"Leni Riefenstahl était avant tout une ambitieuse, une arriviste qui pensait d’abord à sa carrière"

Entretien
de Andres Veiel
120 minutes 2024

Auteur d’une biographie de Leni Riefenstahl, l’historien Jérôme Bimbenet a également travaillé sur le cinéma de propagande. Dans cet entretien accordé à l'occasion de la sortie du film Leni Riefenstahl, la lumière et les ombres, il nous aide à replacer la cinéaste dans son époque.

Vous avez consacré une biographie à Leni Riefenstahl. Qu’avez-vous pensé du film de Andres Veiel ?

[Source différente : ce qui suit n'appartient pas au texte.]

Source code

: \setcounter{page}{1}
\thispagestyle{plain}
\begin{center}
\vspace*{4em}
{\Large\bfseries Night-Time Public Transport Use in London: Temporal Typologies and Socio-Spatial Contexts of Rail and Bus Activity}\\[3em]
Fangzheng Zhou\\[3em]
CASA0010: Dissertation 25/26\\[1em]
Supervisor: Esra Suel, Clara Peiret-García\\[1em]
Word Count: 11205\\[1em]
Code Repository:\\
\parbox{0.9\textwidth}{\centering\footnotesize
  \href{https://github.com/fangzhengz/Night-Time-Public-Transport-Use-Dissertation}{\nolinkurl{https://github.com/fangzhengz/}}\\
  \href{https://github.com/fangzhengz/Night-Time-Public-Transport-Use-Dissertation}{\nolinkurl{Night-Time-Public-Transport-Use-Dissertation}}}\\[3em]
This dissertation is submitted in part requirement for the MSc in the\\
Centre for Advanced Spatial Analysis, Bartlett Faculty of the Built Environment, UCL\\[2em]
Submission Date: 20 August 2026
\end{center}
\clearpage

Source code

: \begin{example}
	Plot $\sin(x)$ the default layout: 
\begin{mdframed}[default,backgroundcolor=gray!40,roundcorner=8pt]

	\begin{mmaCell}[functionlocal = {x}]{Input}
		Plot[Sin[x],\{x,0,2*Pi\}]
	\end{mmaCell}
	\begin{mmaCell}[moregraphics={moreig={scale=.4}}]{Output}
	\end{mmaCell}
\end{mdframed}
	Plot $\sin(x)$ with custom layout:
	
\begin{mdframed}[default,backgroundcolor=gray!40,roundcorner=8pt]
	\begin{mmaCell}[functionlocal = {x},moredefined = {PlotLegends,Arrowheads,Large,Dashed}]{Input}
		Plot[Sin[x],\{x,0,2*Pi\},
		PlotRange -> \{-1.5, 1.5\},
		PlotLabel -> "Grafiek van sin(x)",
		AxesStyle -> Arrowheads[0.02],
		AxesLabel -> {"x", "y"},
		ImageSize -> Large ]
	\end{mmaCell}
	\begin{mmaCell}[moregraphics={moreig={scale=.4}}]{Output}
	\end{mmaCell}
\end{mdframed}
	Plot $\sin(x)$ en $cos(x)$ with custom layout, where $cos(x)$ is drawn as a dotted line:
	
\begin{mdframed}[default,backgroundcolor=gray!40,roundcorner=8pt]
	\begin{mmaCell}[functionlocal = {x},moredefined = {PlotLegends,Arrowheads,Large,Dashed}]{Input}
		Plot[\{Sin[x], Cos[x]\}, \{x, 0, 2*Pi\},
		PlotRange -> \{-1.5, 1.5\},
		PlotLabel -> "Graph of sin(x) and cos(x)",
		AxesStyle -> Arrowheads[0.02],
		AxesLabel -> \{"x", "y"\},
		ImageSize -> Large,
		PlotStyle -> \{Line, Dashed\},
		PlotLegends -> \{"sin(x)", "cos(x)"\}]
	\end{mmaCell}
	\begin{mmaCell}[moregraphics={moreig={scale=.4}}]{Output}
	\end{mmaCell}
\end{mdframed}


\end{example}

L’équipe du film a eu l’opportunité d’accéder à la masse d’archives personnelles de Leni Riefenstahl. Il y a des documents (images, sons, lettres) qui étaient bien connus, d’autres qui sont inédits. Mais la grande qualité du film, pour moi, est de ne pas tomber dans le commentaire à charge, ce qui est le défaut de certains documentaires consacrés à Leni Riefenstahl. Le film fait confiance à l’intelligence du spectateur, il l’invite à se faire sa propre opinion sur le personnage.

La masse d’archives à partir de laquelle le film a été construit est assez fascinante. On se rend compte que Leni Riefenstahl gardait tout, y compris les messages laissés sur son répondeur téléphonique.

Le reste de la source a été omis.